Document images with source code

——

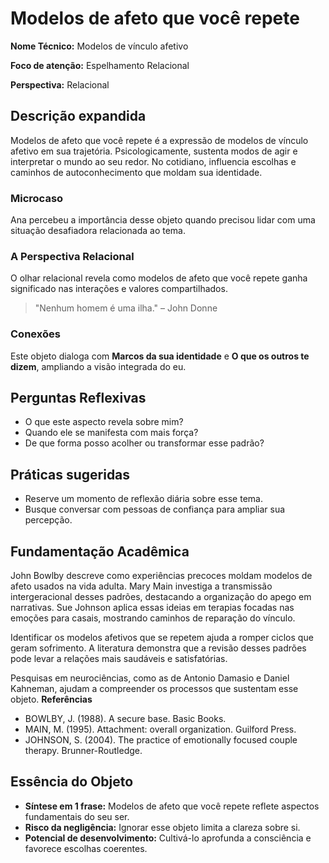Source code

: # Modelos de afeto que você repete

**Nome Técnico:** Modelos de vínculo afetivo

**Foco de atenção:** Espelhamento Relacional

**Perspectiva:** Relacional

## Descrição expandida
Modelos de afeto que você repete é a expressão de modelos de vínculo afetivo em sua trajetória.
Psicologicamente, sustenta modos de agir e interpretar o mundo ao seu redor.
No cotidiano, influencia escolhas e caminhos de autoconhecimento que moldam sua identidade.
### Microcaso
Ana percebeu a importância desse objeto quando precisou lidar com uma situação desafiadora relacionada ao tema.
### A Perspectiva Relacional
O olhar relacional revela como modelos de afeto que você repete ganha significado nas interações e valores compartilhados.
> "Nenhum homem é uma ilha." – John Donne
### Conexões
Este objeto dialoga com **Marcos da sua identidade** e **O que os outros te dizem**, ampliando a visão integrada do eu.

## Perguntas Reflexivas
- O que este aspecto revela sobre mim?
- Quando ele se manifesta com mais força?
- De que forma posso acolher ou transformar esse padrão?

## Práticas sugeridas
- Reserve um momento de reflexão diária sobre esse tema.
- Busque conversar com pessoas de confiança para ampliar sua percepção.

## Fundamentação Acadêmica

John Bowlby descreve como experiências precoces moldam modelos de afeto usados na vida adulta. Mary Main investiga a transmissão intergeracional desses padrões, destacando a organização do apego em narrativas. Sue Johnson aplica essas ideias em terapias focadas nas emoções para casais, mostrando caminhos de reparação do vínculo.

Identificar os modelos afetivos que se repetem ajuda a romper ciclos que geram sofrimento. A literatura demonstra que a revisão desses padrões pode levar a relações mais saudáveis e satisfatórias.

Pesquisas em neurociências, como as de Antonio Damasio e Daniel Kahneman, ajudam a compreender os processos que sustentam esse objeto.
**Referências**
- BOWLBY, J. (1988). A secure base. Basic Books.
- MAIN, M. (1995). Attachment: overall organization. Guilford Press.
- JOHNSON, S. (2004). The practice of emotionally focused couple therapy. Brunner-Routledge.

## Essência do Objeto
- **Síntese em 1 frase:** Modelos de afeto que você repete reflete aspectos fundamentais do seu ser.
- **Risco da negligência:** Ignorar esse objeto limita a clareza sobre si.
- **Potencial de desenvolvimento:** Cultivá-lo aprofunda a consciência e favorece escolhas coerentes.

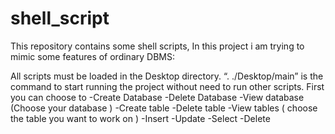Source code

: # shell_script
This repository contains some shell scripts, In this project i am trying to mimic some features of ordinary DBMS:

All scripts must be loaded in the Desktop directory.
“. ./Desktop/main” is the command to start running the project without need to run other scripts.
First you can choose to 
-Create Database
-Delete Database 
-View database (Choose your database )
-Create table 
-Delete table
-View tables ( choose the table you want to work on ) 
  -Insert 
  -Update 
  -Select 
  -Delete


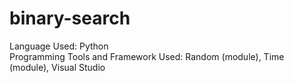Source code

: # binary-search <br>
Language Used: Python <br>
Programming Tools and Framework Used: Random (module), Time (module), Visual Studio
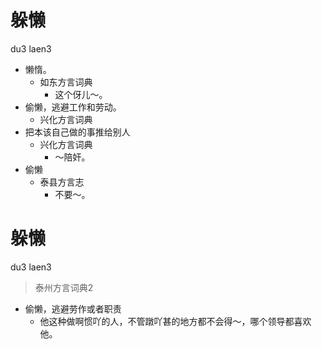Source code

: # 躲懒
du3 laen3
+ 懒惰。
  * 如东方言词典
    - 这个伢儿～。
+ 偷懒，逃避工作和劳动。
  * 兴化方言词典
+ 把本该自己做的事推给别人
  * 兴化方言词典
    - ～陪奸。
+ 偷懒
  * 泰县方言志
    - 不要～。


# 躲懒
du3 laen3
> 泰州方言词典2
- 偷懒，逃避劳作或者职责
  - 他这种做啊惯吖的人，不管蹾吖甚的地方都不会得～，哪个领导都喜欢他。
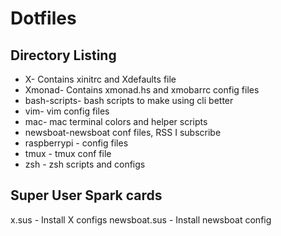 # Dotfiles

## Directory Listing

- X- Contains xinitrc and Xdefaults file
- Xmonad- Contains xmonad.hs and xmobarrc config files
- bash-scripts- bash scripts to make using cli better
- vim- vim config files 
- mac- mac terminal colors and helper scripts
- newsboat-newsboat conf files, RSS I subscribe 
- raspberrypi - config files
- tmux - tmux conf file
- zsh - zsh scripts and configs

## Super User Spark cards
x.sus - Install X configs
newsboat.sus - Install newsboat config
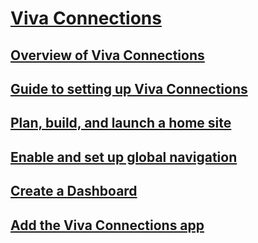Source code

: # [Viva Connections]()
## [Overview of Viva Connections](viva-connections-overview.md)
## [Guide to setting up Viva Connections](guide-to-setting-up-viva-connections.md)
## [Plan, build, and launch a home site](home-site-plan.md)
## [Enable and set up global navigation](sharepoint-app-bar.md)
## [Create a Dashboard](create-dashboard.md)
## [Add the Viva Connections app](add-viva-connections-app.md)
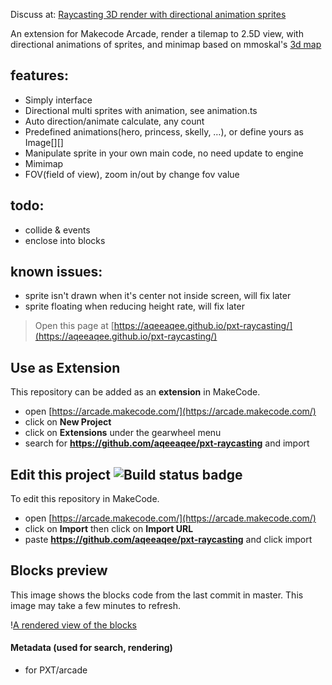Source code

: Discuss at: [Raycasting 3D render with directional animation sprites](https://forum.makecode.com/t/raycasting-3d-render-with-directional-animation-sprites/12802)

An extension for Makecode Arcade, render a tilemap to 2.5D view, with directional animations of sprites, and minimap
based on mmoskal's [3d map](https://forum.makecode.com/t/3d-raycasting-in-arcade/474)

## features:
* Simply interface
* Directional multi sprites with animation, see animation.ts
* Auto direction/animate calculate, any count
* Predefined animations(hero, princess, skelly, …), or define yours as Image[][]
* Manipulate sprite in your own main code, no need update to engine
* Mimimap
* FOV(field of view), zoom in/out by change fov value

## todo:
* collide & events
* enclose into blocks

## known issues:
* sprite isn't drawn when it's center not inside screen, will fix later
* sprite floating when reducing height rate, will fix later



> Open this page at [https://aqeeaqee.github.io/pxt-raycasting/](https://aqeeaqee.github.io/pxt-raycasting/)

## Use as Extension

This repository can be added as an **extension** in MakeCode.

* open [https://arcade.makecode.com/](https://arcade.makecode.com/)
* click on **New Project**
* click on **Extensions** under the gearwheel menu
* search for **https://github.com/aqeeaqee/pxt-raycasting** and import

## Edit this project ![Build status badge](https://github.com/aqeeaqee/pxt-raycasting/workflows/MakeCode/badge.svg)

To edit this repository in MakeCode.

* open [https://arcade.makecode.com/](https://arcade.makecode.com/)
* click on **Import** then click on **Import URL**
* paste **https://github.com/aqeeaqee/pxt-raycasting** and click import

## Blocks preview

This image shows the blocks code from the last commit in master.
This image may take a few minutes to refresh.

\![A rendered view of the blocks](https://github.com/aqeeaqee/pxt-raycasting/raw/master/.github/makecode/blocks.png)

#### Metadata (used for search, rendering)

* for PXT/arcade
<script src="https://makecode.com/gh-pages-embed.js"></script><script>makeCodeRender("{{ site.makecode.home_url }}", "{{ site.github.owner_name }}/{{ site.github.repository_name }}");</script>
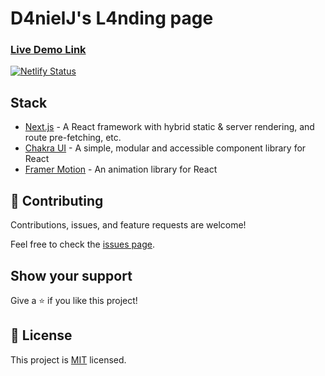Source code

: # D4nielJ's L4nding page

### [Live Demo Link](https://l4nding.netlify.app/)
[![Netlify Status](https://api.netlify.com/api/v1/badges/74903b60-44fe-453b-8439-4b5afcf0b4c3/deploy-status)](https://app.netlify.com/sites/l4nding/deploys)

## Stack

- [Next.js](https://nextjs.org/) - A React framework with hybrid static & server rendering, and route pre-fetching, etc.
- [Chakra UI](https://chakra-ui.com/) - A simple, modular and accessible component library for React
- [Framer Motion](https://www.framer.com/motion/) - An animation library for React

## 🤝 Contributing

Contributions, issues, and feature requests are welcome!

Feel free to check the [issues page](../../issues/).

## Show your support

Give a ⭐️ if you like this project!

## 📝 License

This project is [MIT](./LICENSE) licensed.
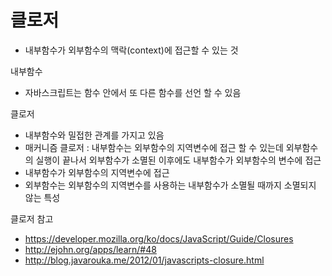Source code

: # 클로저
* 내부함수가 외부함수의 맥락(context)에 접근할 수 있는 것


내부함수
* 자바스크립트는 함수 안에서 또 다른 함수를 선언 할 수 있음

클로저
* 내부함수와 밀접한 관계를 가지고 있음
* 매커니즘 클로저 : 내부함수는 외부함수의 지역변수에 접근 할 수 있는데 외부함수의 실행이 끝나서 외부함수가 소멸된 이후에도 내부함수가 외부함수의 변수에 접근
* 내부함수가 외부함수의 지역변수에 접근 
* 외부함수는 외부함수의 지역변수를 사용하는 내부함수가 소멸될 때까지 소멸되지 않는 특성

클로저 참고
* https://developer.mozilla.org/ko/docs/JavaScript/Guide/Closures
* http://ejohn.org/apps/learn/#48
* http://blog.javarouka.me/2012/01/javascripts-closure.html
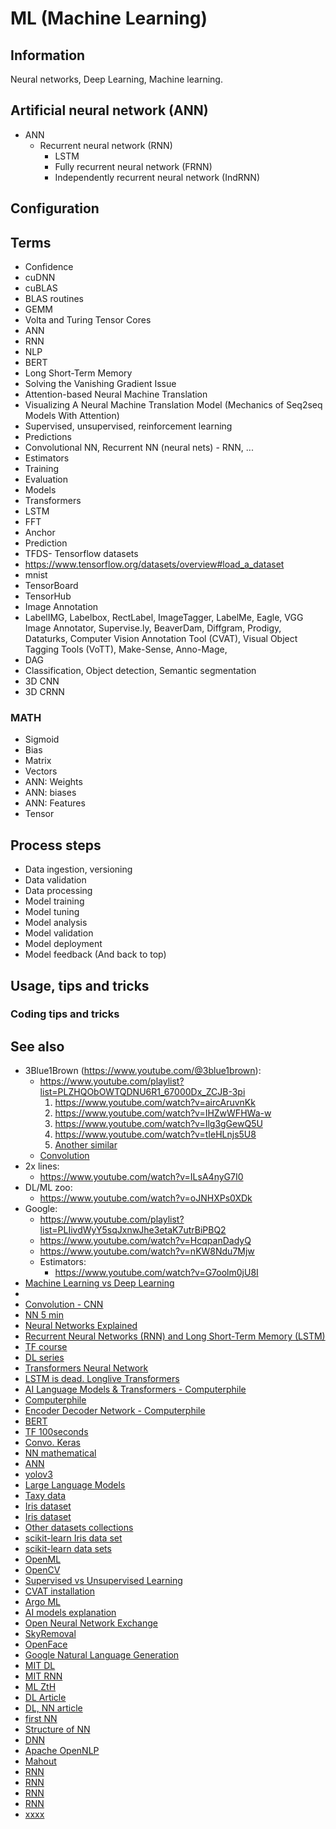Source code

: # ML (Machine Learning)

## Information

Neural networks, Deep Learning, Machine learning.

## Artificial neural network (ANN)

* ANN
    * Recurrent neural network (RNN)
        * LSTM
        * Fully recurrent neural network (FRNN)
        * Independently recurrent neural network (IndRNN)

## Configuration

## Terms

* Confidence
* cuDNN
* cuBLAS
* BLAS routines
* GEMM
* Volta and Turing Tensor Cores
* ANN
* RNN
* NLP
* BERT
* Long Short-Term Memory
* Solving the Vanishing Gradient Issue
* Attention-based Neural Machine Translation
* Visualizing A Neural Machine Translation Model (Mechanics of Seq2seq Models With Attention)
* Supervised, unsupervised, reinforcement learning
* Predictions
* Convolutional NN, Recurrent NN (neural nets) - RNN, ...
* Estimators
* Training
* Evaluation
* Models
* Transformers
* LSTM
* FFT
* Anchor
* Prediction
* TFDS- Tensorflow datasets
* https://www.tensorflow.org/datasets/overview#load_a_dataset
* mnist
* TensorBoard
* TensorHub
* Image Annotation
* LabelIMG, Labelbox, RectLabel, ImageTagger, LabelMe, Eagle, VGG Image Annotator, Supervise.ly, BeaverDam, Diffgram,
  Prodigy, Dataturks, Computer Vision Annotation Tool (CVAT), Visual Object Tagging Tools (VoTT), Make-Sense, Anno-Mage,
* DAG
* Classification, Object detection, Semantic segmentation
* 3D CNN
* 3D CRNN

### MATH

* Sigmoid
* Bias
* Matrix
* Vectors
* ANN: Weights
* ANN: biases
* ANN: Features
* Tensor

## Process steps

* Data ingestion, versioning
* Data validation
* Data processing
* Model training
* Model tuning
* Model analysis
* Model validation
* Model deployment
* Model feedback (And back to top)

## Usage, tips and tricks

### Coding tips and tricks

## See also

* 3Blue1Brown (https://www.youtube.com/@3blue1brown):
    * https://www.youtube.com/playlist?list=PLZHQObOWTQDNU6R1_67000Dx_ZCJB-3pi
        1. https://www.youtube.com/watch?v=aircAruvnKk
        2. https://www.youtube.com/watch?v=IHZwWFHWa-w
        3. https://www.youtube.com/watch?v=Ilg3gGewQ5U
        4. https://www.youtube.com/watch?v=tIeHLnjs5U8
        5. [Another similar](https://www.youtube.com/watch?v=2utAfvGAbgg)
    * [Convolution](https://www.youtube.com/watch?v=KuXjwB4LzSA)
* 2x lines:
    * https://www.youtube.com/watch?v=ILsA4nyG7I0
* DL/ML zoo:
    * https://www.youtube.com/watch?v=oJNHXPs0XDk
* Google:
    * https://www.youtube.com/playlist?list=PLIivdWyY5sqJxnwJhe3etaK7utrBiPBQ2
    * https://www.youtube.com/watch?v=HcqpanDadyQ
    * https://www.youtube.com/watch?v=nKW8Ndu7Mjw
    * Estimators:
        * https://www.youtube.com/watch?v=G7oolm0jU8I
* [Machine Learning vs Deep Learning](https://www.youtube.com/watch?v=q6kJ71tEYqM)
*
* [Convolution - CNN](https://www.youtube.com/watch?v=YRhxdVk_sIs)
* [NN 5 min](https://www.youtube.com/watch?v=bfmFfD2RIcg)
* [Neural Networks Explained](https://www.youtube.com/watch?v=GvQwE2OhL8I)
* [Recurrent Neural Networks (RNN) and Long Short-Term Memory (LSTM)](https://www.youtube.com/watch?v=WCUNPb-5EYI)
* [TF course](https://www.youtube.com/playlist?list=PLqnslRFeH2Uqfv1Vz3DqeQfy0w20ldbaV)
* [DL series](https://www.youtube.com/playlist?list=PLQVvvaa0QuDfhTox0AjmQ6tvTgMBZBEXN)
* [Transformers Neural Network](https://www.youtube.com/watch?v=4Bdc55j80l8)
* [LSTM is dead. Longlive Transformers](https://www.youtube.com/watch?v=S27pHKBEp30)
* [AI Language Models & Transformers - Computerphile](https://www.youtube.com/watch?v=rURRYI66E54)
* [Computerphile](https://www.youtube.com/@Computerphile)
* [Encoder Decoder Network - Computerphile](https://www.youtube.com/watch?v=1icvxbAoPWc)
* [BERT](https://www.youtube.com/watch?v=7kLi8u2dJz0)
* [TF 100seconds](https://www.youtube.com/watch?v=i8NETqtGHms)
* [Convo. Keras](https://www.youtube.com/watch?v=e47ISlpYFok)
* [NN mathematical](https://www.youtube.com/watch?v=hxpGzAb-pyc&list=RDQMwjiIGVB03Eg&start_radio=1)
* [ANN](https://www.youtube.com/watch?v=GQVLl0RqpSs)
* [yolov3](https://viso.ai/deep-learning/yolov3-overview/)
* [Large Language Models](https://www.youtube.com/watch?v=lnA9DMvHtfI)
* [Taxy data](https://data.cityofchicago.org/Transportation/Taxi-Trips/wrvz-psew)
* [Iris dataset](https://data-flair.training/blogs/iris-flower-classification/)
* [Iris dataset](https://archive.ics.uci.edu/ml/datasets/Iris/)
* [Other datasets collections](https://archive.ics.uci.edu/ml/datasets.php)
* [scikit-learn Iris data set](https://scikit-learn.org/stable/modules/generated/sklearn.datasets.load_iris.html)
* [scikit-learn data sets](https://scikit-learn.org/stable/modules/classes.html#module-sklearn.datasets)
* [OpenML](https://www.openml.org/)
* [OpenCV](https://opencv.org/)
* [Supervised vs Unsupervised Learning](https://viso.ai/deep-learning/supervised-vs-unsupervised-learning/)
* [CVAT installation](https://opencv.github.io/cvat/docs/administration/basics/installation/)
* [Argo ML](https://argoproj.github.io/argo-workflows/use-cases/machine-learning/)
* [AI models explanation](https://viso.ai/deep-learning/ml-ai-models/)
* [Open Neural Network Exchange](https://onnx.ai/)
* [SkyRemoval](https://github.com/OpenDroneMap/SkyRemoval)
* [OpenFace](https://cmusatyalab.github.io/openface/)
* [Google Natural Language Generation](https://www.youtube.com/watch?v=MNvT5JekDpg)
* [MIT DL](https://www.youtube.com/watch?v=5tvmMX8r_OM)
* [MIT RNN](https://www.youtube.com/watch?v=qjrad0V0uJE)
* [ML ZtH](https://www.youtube.com/watch?v=VwVg9jCtqaU)
* [DL Article](https://www.wgu.edu/blog/neural-networks-deep-learning-explained2003.html)
* [DL, NN article](https://serokell.io/blog/deep-learning-and-neural-network-guide)
* [first NN](https://towardsdatascience.com/first-neural-network-for-beginners-explained-with-code-4cfd37e06eaf)
* [Structure of NN](https://becominghuman.ai/understanding-the-structure-of-neural-networks-1fa5bd17fef0)
* [DNN](https://www.tutorialspoint.com/python_deep_learning/python_deep_learning_deep_neural_networks.htm)
* [Apache OpenNLP](https://opennlp.apache.org/)
* [Mahout](https://mahout.apache.org/)
* [RNN](https://www.youtube.com/watch?app=desktop&v=y9PLF2GsD-c)
* [RNN](https://www.youtube.com/watch?app=desktop&v=LHXXI4-IEns)
* [RNN](https://www.youtube.com/watch?app=desktop&v=AsNTP8Kwu80)
* [RNN](https://www.youtube.com/watch?app=desktop&v=_aCuOwF1ZjU)
* [xxxx](http://yyyyy)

——

ACTIVITY
Leave out the pictures and repeat exactly the lines from the first line of the data through the line containing "Modelos de afeto que você repete é". Add nothing else.

EXERCISE ANSWER
Source code

: # Modelos de afeto que você repete

**Nome Técnico:** Modelos de vínculo afetivo

**Foco de atenção:** Espelhamento Relacional

**Perspectiva:** Relacional

## Descrição expandida
Modelos de afeto que você repete é a expressão de modelos de vínculo afetivo em sua trajetória.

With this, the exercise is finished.